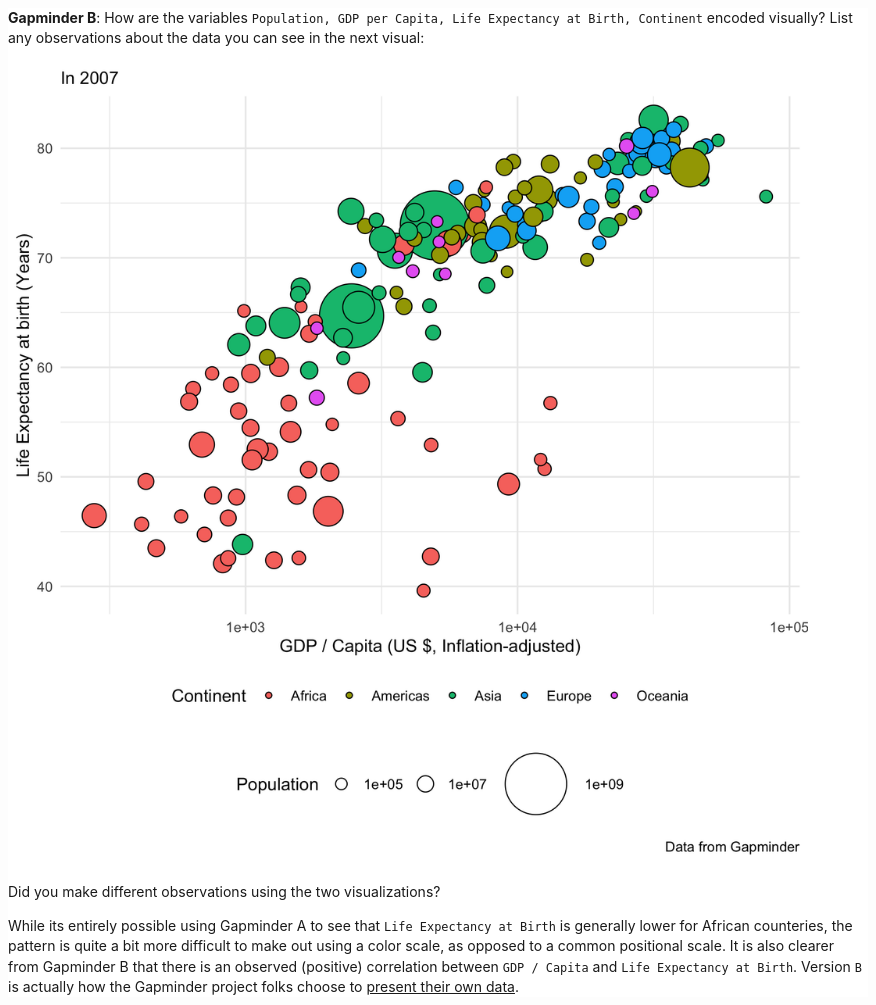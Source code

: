 __Gapminder B__: How are the variables `Population, GDP per Capita, Life
Expectancy at Birth, Continent` encoded visually? List any observations about
the data you can see in the next visual:

<img src="../fig/04_gapminder_standard.png" style="width:800px;height:800px;">

Did you make different observations using the two visualizations?

While its entirely possible using Gapminder A to see that `Life Expectancy at
Birth` is generally lower for African counteries, the pattern is quite a bit
more difficult to make out using a color scale, as opposed to a common
positional scale. It is also clearer from Gapminder B that there is an observed
(positive) correlation between `GDP / Capita` and `Life Expectancy at Birth`.
Version `B` is actually how the Gapminder project folks choose to [present their
own data](https://www.gapminder.org/tools/#$chart-type=bubbles).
========
(Description of the task) Could you give again exactly the lines from the line containing "positional scale. It" through the final line of the data above, and no others?

(Answer section)
positional scale. It is also clearer from Gapminder B that there is an observed
(positive) correlation between `GDP / Capita` and `Life Expectancy at Birth`.
Version `B` is actually how the Gapminder project folks choose to [present their
own data](https://www.gapminder.org/tools/#$chart-type=bubbles).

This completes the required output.